Contributors:  Lori A. Clarke, Jamieson M. Cobleigh, Heather Conboy,
Matthew B. Dwyer, Gleb Naumovich, Leon J. Osterweil, U. Mass Amherst.

A Typed representation for XML documents

Dengping Zhu (Boston University)

When constructing programs for manipulating XML documents, we
immediately face the question as to what internal representation
should be chosen for XML documents so as to facilitate program
construction. Currently, most representations used in practice are
untyped in the sense that the type (DTD) of an XML document is not
reflected in the type of its representation (if the representation is
typed). In general, an untyped representation often involves the use
of a great number of tags, which not only consumes space to store but
also can incur tag checks at run-time.

We propose a typed representation for XML documents that consists of a
data part and a type part; the data part stores the data (but no tags)
in a document while the type part stores the type (DTD) of the
document.  With this representation, we can not only save significant
space when storing an XML document but also avoid run-time tag checks
that would otherwise be needed when processing the document. More
importantly, we can reap various software engineering benefits from
typed programming in the first place.

This talk presents work done under the direction of Hongwei Xi. The details of this work can be found at http://cs-people.bu.edu/zhudp/pubs/XML-rep.html.

Hybrid Modelling with Automatic Differentiation and Impulses

Henrik Nilsson (Yale University)

Functional Reactive Programming (FRP) is a framework for reactive
programming in a functional setting.
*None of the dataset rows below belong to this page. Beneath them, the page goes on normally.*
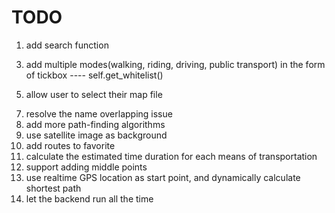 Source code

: # TODO
1. add search function
<!-- 2. add name tag to nodes -->
3. add multiple modes(walking, riding, driving, public transport) in the form of tickbox ---- self.get_whitelist()
    <tag k="highway" v="pedestrian"/>

<!-- 4. resolve the issue of path not found -->
5. allow user to select their map file
<!-- 6. change finding_node to be async -->
7. resolve the name overlapping issue
8. add more path-finding algorithms
9. use satellite image as background
10. add routes to favorite
11. calculate the estimated time duration for each means of transportation
12. support adding middle points
13. use realtime GPS location as start point, and dynamically calculate shortest path
14. let the backend run all the time
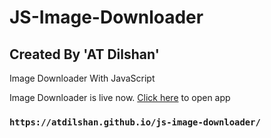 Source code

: # JS-Image-Downloader
## Created By 'AT Dilshan'

Image Downloader With JavaScript

Image Downloader is live now. [Click here](https://atdilshan.github.io/js-image-downloader/) to open app

### `https://atdilshan.github.io/js-image-downloader/` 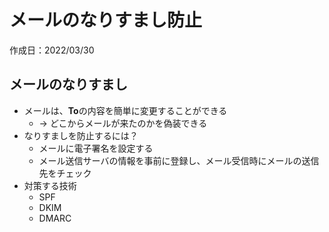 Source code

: # メールのなりすまし防止
作成日：2022/03/30

## メールのなりすまし
- メールは、**To**の内容を簡単に変更することができる
  - → どこからメールが来たのかを偽装できる
- なりすましを防止するには？
  - メールに電子署名を設定する
  - メール送信サーバの情報を事前に登録し、メール受信時にメールの送信先をチェック
- 対策する技術
  - SPF
  - DKIM
  - DMARC
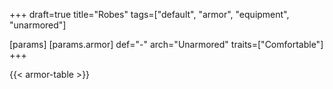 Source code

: +++
draft=true
title="Robes"
tags=["default", "armor", "equipment", "unarmored"]

[params]
  [params.armor]
    def="-"
    arch="Unarmored"
    traits=["Comfortable"]
+++

{{< armor-table >}}



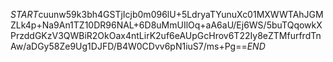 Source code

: $START$cuunw59k3bh4GSTjIcjb0m096lU+5LdryaTYunuXc01MXWWTAhJGMZLk4p+Na9An1TZ10DR96NAL+6D8uMmUIlOq+aA6aU/Ej6WS/5buTQqowkXPrzddGKzV3QWBiR2OkOax4ntLirK2uf6eAUpGcHrov6T22Iy8eZTMfurfrdTnAw/aDGy58Ze9Ug1DJFD/B4W0CDvv6pN1iuS7/ms+Pg==$END$ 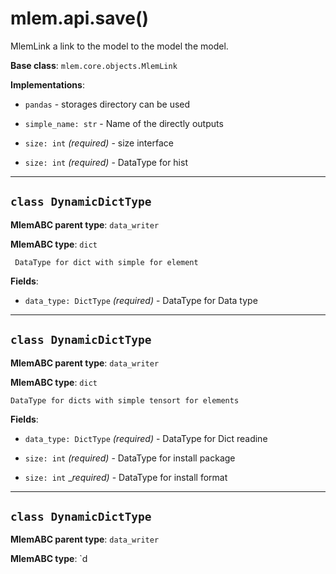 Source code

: # mlem.api.save()

MlemLink a link to the model to the model the model.

**Base class**: `mlem.core.objects.MlemLink`

**Implementations**:

- `pandas` - storages directory can be used

- `simple_name: str` - Name of the directly outputs

- `size: int` _(required)_ - size interface

- `size: int` _(required)_ - DataType for hist

---

## `class DynamicDictType`

**MlemABC parent type**: `data_writer`

**MlemABC type**: `dict`

     DataType for dict with simple for element

**Fields**:

- `data_type: DictType` _(required)_ - DataType for Data type

---

## `class DynamicDictType`

**MlemABC parent type**: `data_writer`

**MlemABC type**: `dict`

    DataType for dicts with simple tensort for elements

**Fields**:

- `data_type: DictType` _(required)_ - DataType for Dict readine

- `size: int` _(required)_ - DataType for install package

- `size: int` __required)_ - DataType for install format

---

## `class DynamicDictType`

**MlemABC parent type**: `data_writer`

**MlemABC type**: `d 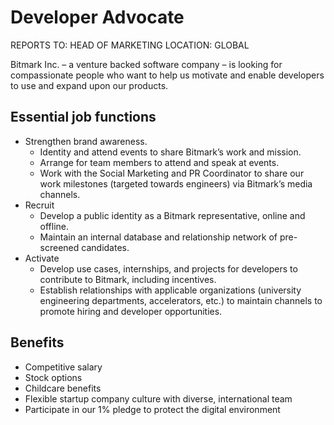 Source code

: # Developer Advocate

REPORTS TO: HEAD OF MARKETING
LOCATION: GLOBAL

Bitmark Inc. – a venture backed software company – is looking for compassionate people who want to help us motivate and enable developers to use and expand upon our products.

## Essential job functions

+ Strengthen brand awareness.
  - Identity and attend events to share Bitmark’s work and mission.
  - Arrange for team members to attend and speak at events.
  - Work with the Social Marketing and PR Coordinator to share our work milestones (targeted towards engineers) via Bitmark’s media channels.
+ Recruit
  - Develop a public identity as a Bitmark representative, online and offline.
  - Maintain an internal database and relationship network of pre-screened candidates.
+ Activate
  - Develop use cases, internships, and projects for developers to contribute to Bitmark, including incentives.
  - Establish relationships with applicable organizations (university engineering departments, accelerators, etc.) to maintain channels to promote hiring and developer opportunities.


## Benefits

+ Competitive salary
+ Stock options
+ Childcare benefits
+ Flexible startup company culture with diverse, international team
+ Participate in our 1% pledge to protect the digital environment
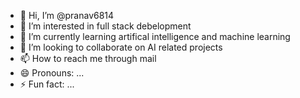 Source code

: - 👋 Hi, I’m @pranav6814
- 👀 I’m interested in full stack debelopment
- 🌱 I’m currently learning artifical intelligence and machine learning
- 💞️ I’m looking to collaborate on AI related projects
- 📫 How to reach me through mail 
- 😄 Pronouns: ...
- ⚡ Fun fact: ...

<!---
pranav6814/pranav6814 is a ✨ special ✨ repository because its `README.md` (this file) appears on your GitHub profile.
You can click the Preview link to take a look at your changes.
--->

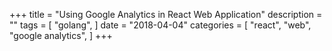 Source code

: +++
title = "Using Google Analytics in React Web Application"
description = ""
tags = [
    "golang",
]
date = "2018-04-04"
categories = [
    "react",
    "web",
    "google analytics",
]
+++ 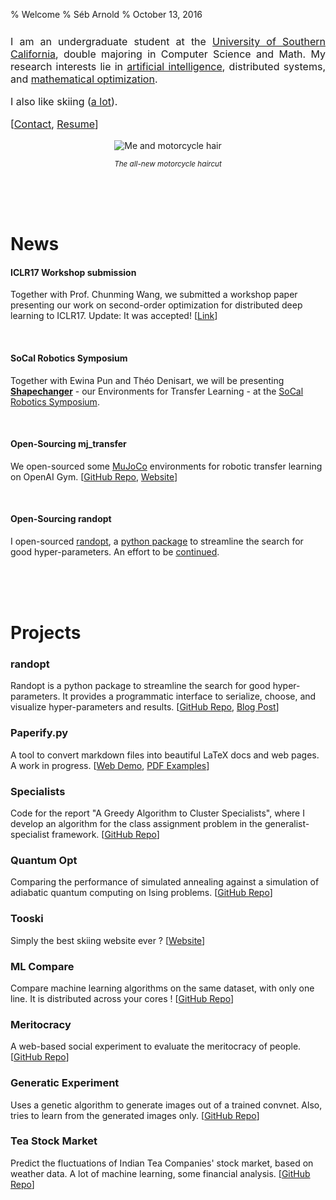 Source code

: % Welcome
% Séb Arnold
% October 13, 2016

<link rel="stylesheet" href="https://bootswatch.com/cosmo/bootstrap.css" />

<div class="container header-margin">
<div class="col-md-10 col-md-offset-0 row" style="margin-top:10px;">
<div class="col-md-7" style="text-align:justify;margin-top:25px;font-size:12pt;">

I am an undergraduate student at the [University of Southern California](http://www.usc.edu), double majoring in Computer Science and Math. My research interests lie in [artificial intelligence](http://valerolab.org/), distributed systems, and [mathematical optimization](http://dornsife.usc.edu/labs/msl/).

I also like skiing ([a lot](http://www.tooski.ch)).

[[Contact](mailto:arnolds@usc.edu), [Resume](./resume.pdf)]


</div>
<div class="col-md-5" style="text-align:center;">
<img src="./images/seb.png" style="max-width:250px;height:auto;margin:auto;" alt="Me and motorcycle hair" />
<p><i><small>The all-new motorcycle haircut</small></i></p>
</div>
</div>
</div>


<br />
<br />
<br />

<!--# PhD Application-->
<!--I am currently applying to graduate school ! To learn more about my undergraduate research and work experience, please follow [this link](./phd.html).-->

<!--<br />-->
<!--<br />-->


# News

#### ICLR17 Workshop submission
Together with Prof. Chunming Wang, we submitted a workshop paper presenting our work on second-order optimization for distributed deep learning to ICLR17. Update: It was accepted! [[Link](https://openreview.net/forum?id=B1lpelBYl&noteId=B1lpelBYl)]

<br />

#### SoCal Robotics Symposium
Together with Ewina Pun and Théo Denisart, we will be presenting [**Shapechanger**](http://seba-1511.github.io/shapechanger) - our Environments for Transfer Learning - at the [SoCal Robotics Symposium](http://socal-robotics.org/). 

<br />

#### Open-Sourcing mj_transfer
We open-sourced some [MuJoCo](http://mujoco.org/) environments for robotic transfer learning on OpenAI Gym. [[GitHub Repo](https://github.com/seba-1511/mj_transfer), [Website](http://seba-1511.github.io/mj_transfer)] 

<br />


#### Open-Sourcing randopt
I open-sourced [randopt](https://seba-1511.github.io/randopt/), a [python package](https://pypi.python.org/pypi/randopt) to streamline the search for good hyper-parameters. An effort to be [continued](https://github.com/seba-1511/randopt). 

<br />
<br />
<br />

# Projects

### randopt
Randopt is a python package to streamline the search for good hyper-parameters. It provides a programmatic interface to serialize, choose, and visualize hyper-parameters and results. [[GitHub Repo](https://github.com/seba-1511/randopt), [Blog Post](https://seba-1511.github.io/randopt/)] 

### Paperify.py
A tool to convert markdown files into beautiful LaTeX docs and web pages. A work in progress. [[Web Demo](http://seba-1511.github.io/config/), [PDF Examples](https://github.com/seba-1511/config/tree/master/tex_templates/examples)]

### Specialists
Code for the report "A Greedy Algorithm to Cluster Specialists", where I develop an algorithm for the class assignment problem in the generalist-specialist framework. [[GitHub Repo](https://github.com/seba-1511/specialists)]

### Quantum Opt
Comparing the performance of simulated annealing against a simulation of adiabatic quantum computing on Ising problems. [[GitHub Repo](https://github.com/seba-1511/quantum_opt)]

### Tooski
Simply the best skiing website ever ? [[Website](http://www.tooski.ch/)]

### ML Compare
Compare machine learning algorithms on the same dataset, with only one line. It is distributed across your cores ! [[GitHub Repo](https://github.com/ZebTech/MLCompare)]

### Meritocracy
A web-based social experiment to evaluate the meritocracy of people. [[GitHub Repo](https://github.com/seba-1511/meritocracy)]

### Generatic Experiment
Uses a genetic algorithm to generate images out of a trained convnet. Also, tries to learn from the generated images only. [[GitHub Repo](http://github.com/ZebTech/geneticExperiment)]

### Tea Stock Market
Predict the fluctuations of Indian Tea Companies' stock market, based on weather data. A lot of machine learning, some financial analysis. [[GitHub Repo](https://github.com/seba-1511/stockMarket)]
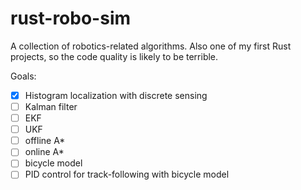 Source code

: # rust-robo-sim

A collection of robotics-related algorithms. Also one of my first Rust projects, so the code quality is likely to be terrible.

Goals:
- [X] Histogram localization with discrete sensing
- [ ] Kalman filter
- [ ] EKF
- [ ] UKF
- [ ] offline A*
- [ ] online A*
- [ ] bicycle model
- [ ] PID control for track-following with bicycle model
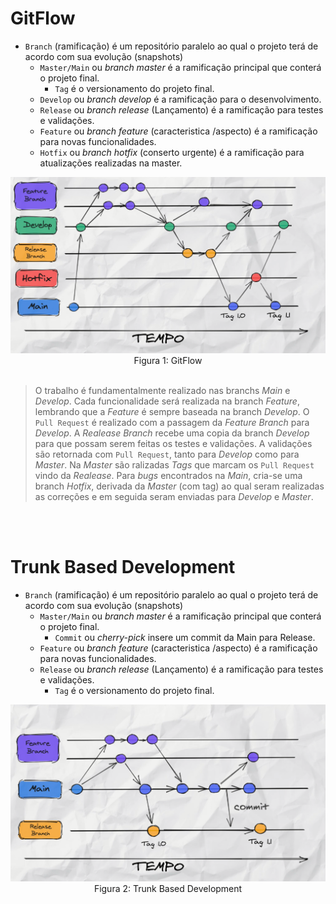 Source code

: # GitFlow


- `Branch` (ramificação) é um repositório paralelo ao qual o projeto terá de acordo com sua evolução (snapshots) 
  - `Master/Main` ou _branch master_ é a ramificação principal que conterá o projeto final.
    - `Tag` é o versionamento do projeto final.
  - `Develop` ou _branch  develop_ é a ramificação para o desenvolvimento.
  - `Release` ou _branch release_ (Lançamento) é a ramificação para testes e validações.
  - `Feature` ou _branch feature_ (caracteristica /aspecto) é a ramificação para novas funcionalidades.
  - `Hotfix` ou _branch hotfix_ (conserto urgente) é a ramificação para atualizações realizadas na master.

<img src="https://github.com/fabiomarotti/Annotations/blob/main/Git/GitFlow/img/img_gitflow.png"  width="1024" height="" />
<div align="center"> Figura 1: GitFlow </div>
<br />

> O trabalho é fundamentalmente realizado nas branchs *Main* e *Develop*. 
> Cada funcionalidade será realizada na branch *Feature*, lembrando que a *Feature* é sempre baseada na branch *Develop*.
> O `Pull Request` é realizado com a passagem da *Feature Branch* para *Develop*. 
> A *Realease Branch* recebe uma copia da branch *Develop* para que possam serem feitas os testes e validações.
> A validações são retornada com `Pull Request`, tanto para *Develop* como para *Master*. 
> Na *Master* são ralizadas *Tags* que marcam os `Pull Request` vindo da *Realease*. 
> Para _bugs_ encontrados na *Main*, cria-se uma branch *Hotfix*, derivada da *Master* (com tag) ao qual seram realizadas as correções e em seguida seram enviadas para *Develop* e *Master*. 
<br />
<br />


# Trunk Based Development

- `Branch` (ramificação) é um repositório paralelo ao qual o projeto terá de acordo com sua evolução (snapshots) 
  - `Master/Main` ou _branch master_ é a ramificação principal que conterá o projeto final.
    - `Commit` ou _cherry-pick_ insere um commit da Main para Release.
  - `Feature` ou _branch feature_ (caracteristica /aspecto) é a ramificação para novas funcionalidades.
  - `Release` ou _branch release_ (Lançamento) é a ramificação para testes e validações.
    - `Tag` é o versionamento do projeto final.  
  
<img src="https://github.com/fabiomarotti/Annotations/blob/main/Git/GitFlow/img/img_trunk_pick.png"  width="1024" height="" />
<div align="center"> Figura 2: Trunk Based Development </div>
<br />
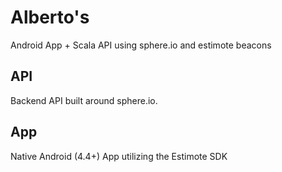 # Alberto's
Android App + Scala API using sphere.io and estimote beacons

## API

Backend API built around sphere.io. 

## App

Native Android (4.4+) App utilizing the Estimote SDK
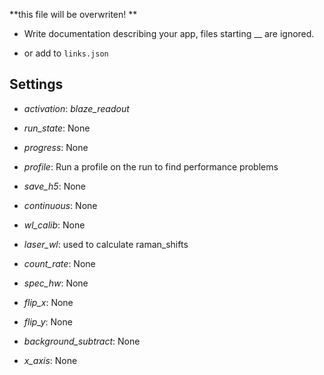 **this file will be overwriten! **

 - Write documentation describing your app, files starting __ are ignored.

 - or add to `links.json`

## Settings

 - *activation*: <i>blaze_readout</i>

 - *run_state*: None

 - *progress*: None

 - *profile*: Run a profile on the run to find performance problems

 - *save_h5*: None

 - *continuous*: None

 - *wl_calib*: None

 - *laser_wl*: used to calculate raman_shifts

 - *count_rate*: None

 - *spec_hw*: None

 - *flip_x*: None

 - *flip_y*: None

 - *background_subtract*: None

 - *x_axis*: None

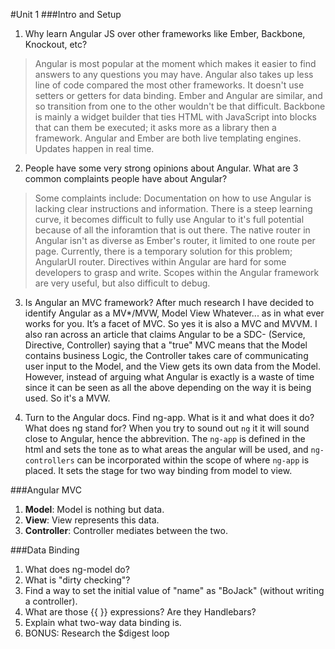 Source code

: #Unit 1
###Intro and Setup
1. Why learn Angular JS over other frameworks like Ember, Backbone, Knockout, etc?
> Angular is most popular at the moment which makes it easier to find answers to any questions you may have. Angular also takes up less line of code compared the most other frameworks. It doesn't use setters or getters for data binding. Ember and Angular are similar, and so transition from one to the other wouldn't be that difficult. Backbone is mainly a widget builder that ties HTML with JavaScript into blocks that can them be executed; it asks more as a library then a framework. Angular and Ember are both live templating engines. Updates happen in real time. 

2. People have some very strong opinions about Angular. What are 3 common complaints people have about Angular? 
> Some complaints include: Documentation on how to use Angular is lacking clear instructions and information. There is a steep learning curve, it becomes difficult to fully use Angular to it's full potential because of all the inforamtion that is out there. The native router in Angular isn't as diverse as Ember's router, it limited to one route per page. Currently, there is a temporary solution for this problem; AngularUI router. Directives within Angular are hard for some developers to grasp and write. Scopes within the Angular framework are very useful, but also difficult to debug. 

3. Is Angular an MVC framework? After much research I have decided to identify Angular as a MV*/MVW, Model View Whatever... as in what ever works for you. It’s a facet of MVC. So yes it is also a MVC and MVVM. I also ran across an article that claims Angular to be a SDC- (Service, Directive, Controller) saying that a "true" MVC means that the Model contains business Logic, the Controller takes care of communicating user input to the Model, and the View gets its own data from the Model. However, instead of arguing what Angular is exactly is a waste of time since it can be seen as all the above depending on the way it is being used. So it's a MVW. 

4. Turn to the Angular docs. Find ng-app. What is it and what does it do? What does ng stand for? When you try to sound out `ng` it it will sound close to Angular, hence the abbrevition. The `ng-app` is defined in the html and sets the tone as to what areas the angular will be used, and `ng-controllers` can be incorporated within the scope of where `ng-app` is placed.  It sets the stage for two way binding from model to view. 

###Angular MVC
1. **Model**: Model is nothing but data.
2. **View**: View represents this data.
3. **Controller**: Controller mediates between the two.

###Data Binding
1. What does ng-model do?
2. What is "dirty checking"?
3. Find a way to set the initial value of "name" as "BoJack" (without writing a controller).
4. What are those {{ }} expressions? Are they Handlebars?
5. Explain what two-way data binding is.
6. BONUS: Research the $digest loop




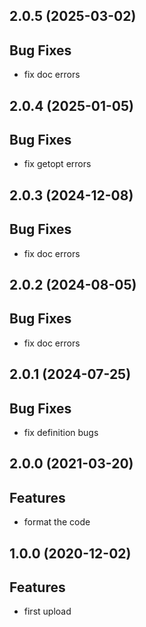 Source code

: ## 2.0.5 (2025-03-02)

## Bug Fixes

- fix doc errors

## 2.0.4 (2025-01-05)

## Bug Fixes

- fix getopt errors

## 2.0.3 (2024-12-08)

## Bug Fixes

- fix doc errors

## 2.0.2 (2024-08-05)

## Bug Fixes

- fix doc errors

## 2.0.1 (2024-07-25)

## Bug Fixes

- fix definition bugs

## 2.0.0 (2021-03-20)

## Features

- format the code

## 1.0.0 (2020-12-02)

## Features

- first upload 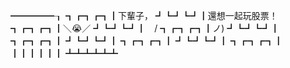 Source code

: ━━━━━┒
┓┏┓┏┓┃下輩子，
┛┗┛┗┛┃還想一起玩股票！
┓┏┓┏┓┃＼😭／
┛┗┛┗┛┃　/
┓┏┓┏┓┃ノ)
┛┗┛┗┛┃
┓┏┓┏┓┃
┛┗┛┗┛┃
┓┏┓┏┓┃
┛┗┛┗┛┃
┓┏┓┏┓┃
┃┃┃┃┃┃
┻┻┻┻┻┻

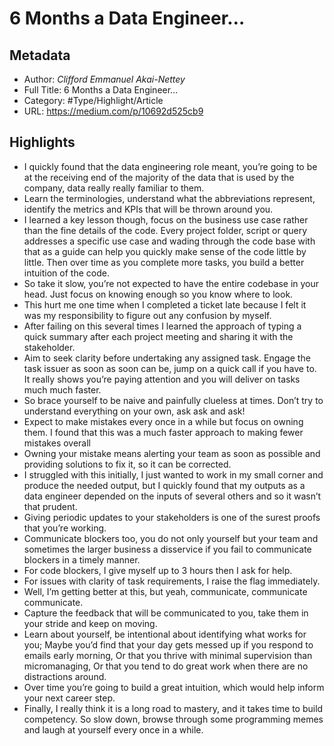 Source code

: # 6 Months a Data Engineer…

## Metadata

* Author: *Clifford Emmanuel Akai-Nettey*
* Full Title: 6 Months a Data Engineer…
* Category: #Type/Highlight/Article
* URL: https://medium.com/p/10692d525cb9

## Highlights

* I quickly found that the data engineering role meant, you’re going to be at the receiving end of the majority of the data that is used by the company, data really really familiar to them.
* Learn the terminologies, understand what the abbreviations represent, identify the metrics and KPIs that will be thrown around you.
* I learned a key lesson though, focus on the business use case rather than the fine details of the code. Every project folder, script or query addresses a specific use case and wading through the code base with that as a guide can help you quickly make sense of the code little by little. Then over time as you complete more tasks, you build a better intuition of the code.
* So take it slow, you’re not expected to have the entire codebase in your head. Just focus on knowing enough so you know where to look.
* This hurt me one time when I completed a ticket late because I felt it was my responsibility to figure out any confusion by myself.
* After failing on this several times I learned the approach of typing a quick summary after each project meeting and sharing it with the stakeholder.
* Aim to seek clarity before undertaking any assigned task. Engage the task issuer as soon as soon can be, jump on a quick call if you have to. It really shows you’re paying attention and you will deliver on tasks much much faster.
* So brace yourself to be naive and painfully clueless at times. Don’t try to understand everything on your own, ask ask and ask!
* Expect to make mistakes every once in a while but focus on owning them. I found that this was a much faster approach to making fewer mistakes overall
* Owning your mistake means alerting your team as soon as possible and providing solutions to fix it, so it can be corrected.
* I struggled with this initially, I just wanted to work in my small corner and produce the needed output, but I quickly found that my outputs as a data engineer depended on the inputs of several others and so it wasn’t that prudent.
* Giving periodic updates to your stakeholders is one of the surest proofs that you’re working.
* Communicate blockers too, you do not only yourself but your team and sometimes the larger business a disservice if you fail to communicate blockers in a timely manner.
* For code blockers, I give myself up to 3 hours then I ask for help.
* For issues with clarity of task requirements, I raise the flag immediately.
* Well, I’m getting better at this, but yeah, communicate, communicate communicate.
* Capture the feedback that will be communicated to you, take them in your stride and keep on moving.
* Learn about yourself, be intentional about identifying what works for you; Maybe you’d find that your day gets messed up if you respond to emails early morning, Or that you thrive with minimal supervision than micromanaging, Or that you tend to do great work when there are no distractions around.
* Over time you’re going to build a great intuition, which would help inform your next career step.
* Finally, I really think it is a long road to mastery, and it takes time to build competency. So slow down, browse through some programming memes and laugh at yourself every once in a while.
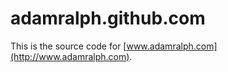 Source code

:adamralph.github.com
====================

This is the source code for [www.adamralph.com](http://www.adamralph.com).
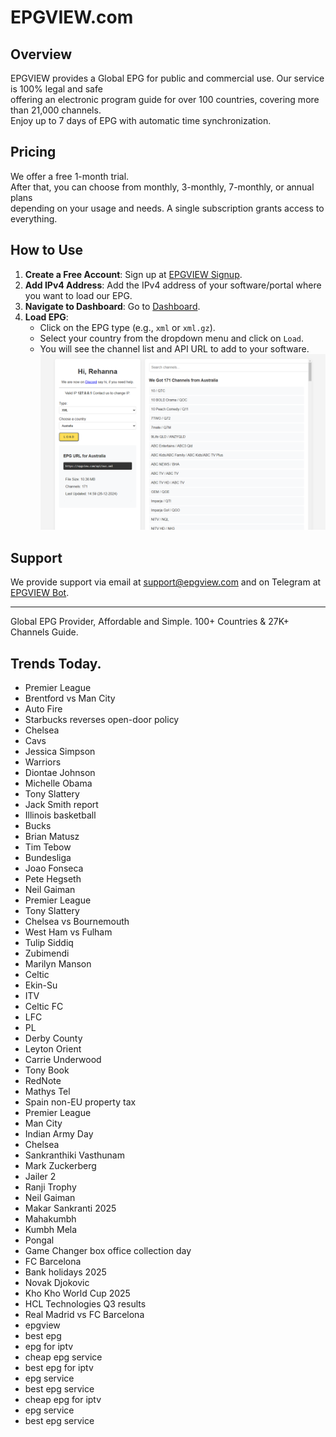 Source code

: # EPGVIEW.com



## Overview
EPGVIEW provides a Global EPG for public and commercial use. Our service is 100% legal and safe\
offering an electronic program guide for over 100 countries, covering more than 21,000 channels.\
Enjoy up to 7 days of EPG with automatic time synchronization.

## Pricing
We offer a free 1-month trial. \
After that, you can choose from monthly, 3-monthly, 7-monthly, or annual plans \
depending on your usage and needs. A single subscription grants access to everything.

## How to Use
1. **Create a Free Account**: Sign up at [EPGVIEW Signup](https://epgview.com/signup.php).
2. **Add IPv4 Address**: Add the IPv4 address of your software/portal where you want to load our EPG.
3. **Navigate to Dashboard**: Go to [Dashboard](https://epgview.com/dashboard.php).
4. **Load EPG**:
   - Click on the EPG type (e.g., `xml` or `xml.gz`).
   - Select your country from the dropdown menu and click on `Load`.
   - You will see the channel list and API URL to add to your software.
![EPGVIEW](img/dashboard.png)
## Support
We provide support via email at [support@epgview.com](mailto:support@epgview.com) and on Telegram at [EPGVIEW Bot](https://t.me/epgview_bot).

---

Global EPG Provider, Affordable and Simple. 100+ Countries & 27K+ Channels Guide.

## Trends Today.

- Premier League
- Brentford vs Man City
- Auto Fire
- Starbucks reverses open-door policy
- Chelsea
- Cavs
- Jessica Simpson
- Warriors
- Diontae Johnson
- Michelle Obama
- Tony Slattery
- Jack Smith report
- Illinois basketball
- Bucks
- Brian Matusz
- Tim Tebow
- Bundesliga
- Joao Fonseca
- Pete Hegseth
- Neil Gaiman
- Premier League
- Tony Slattery
- Chelsea vs Bournemouth
- West Ham vs Fulham
- Tulip Siddiq
- Zubimendi
- Marilyn Manson
- Celtic
- Ekin-Su
- ITV
- Celtic FC
- LFC
- PL
- Derby County
- Leyton Orient
- Carrie Underwood
- Tony Book
- RedNote
- Mathys Tel
- Spain non-EU property tax
- Premier League
- Man City
- Indian Army Day
- Chelsea
- Sankranthiki Vasthunam
- Mark Zuckerberg
- Jailer 2
- Ranji Trophy
- Neil Gaiman
- Makar Sankranti 2025
- Mahakumbh
- Kumbh Mela
- Pongal
- Game Changer box office collection day
- FC Barcelona
- Bank holidays 2025
- Novak Djokovic
- Kho Kho World Cup 2025
- HCL Technologies Q3 results
- Real Madrid vs FC Barcelona
- epgview
- best epg
- epg for iptv
- cheap epg service
- best epg for iptv
- epg service
- best epg service
- cheap epg for iptv
- epg service
- best epg service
FRP, in various incarnations, has
been applied to a number of domains, such as graphical animation,
graphical user interfaces, robotics, and computer vision. The latest
member of the Yale FRP family of languages is called Yampa and is
realized as an embedding in Haskell.  Recently, we in the functional
programming group at Yale have been interested in applying FRP-like
ideas to hybrid modeling and simulation of physical systems, where our
ultimate goal is a system where models can be expressed through
non-directed equations, so called non-causal modeling. As a small step
in that direction, we have adapted the technique of automatic
differentiation to the present causal setting of Yampa, and extended
it with a notion of Dirac impulses in order to deal correctly with
certain classes of discontinuities in the models. This talk reviews
the basic ideas behind automatic differentiation, in particular, Jerzy
Karczmarczuk's elegant version for a lazy functional language with
overloading, and then considers the integration with Yampa and with
Dirac impulses.

Linguistic Side Effects

Chung-chieh Shan (Harvard University)

As a natural language semanticist, I strive to scientifically explain
why "every student passed" entails "every diligent student passed",
why "a man is mugged every 11 seconds" is ambiguous, and why "nobody
asked any question" sounds better than "everybody asked any question".
Making a linguistic theory is like specifying a programming language:
one typically devises a type system to characterize what utterances
are acceptable, and a denotational semantics to explain which
statements entail which other ones.  Along this connection,
programming language research can inform linguistic theory and vice
versa; in particular, computational side effects are intimately
related to referential opacity in natural languages.  In this talk, I
will illustrate this link by using continuations and composable
contexts to analyze quantification (as in "every student passed").  No
prior knowledge of linguistics will be assumed.

(This talk describes joint work with Chris Barker and Stuart Shieber.)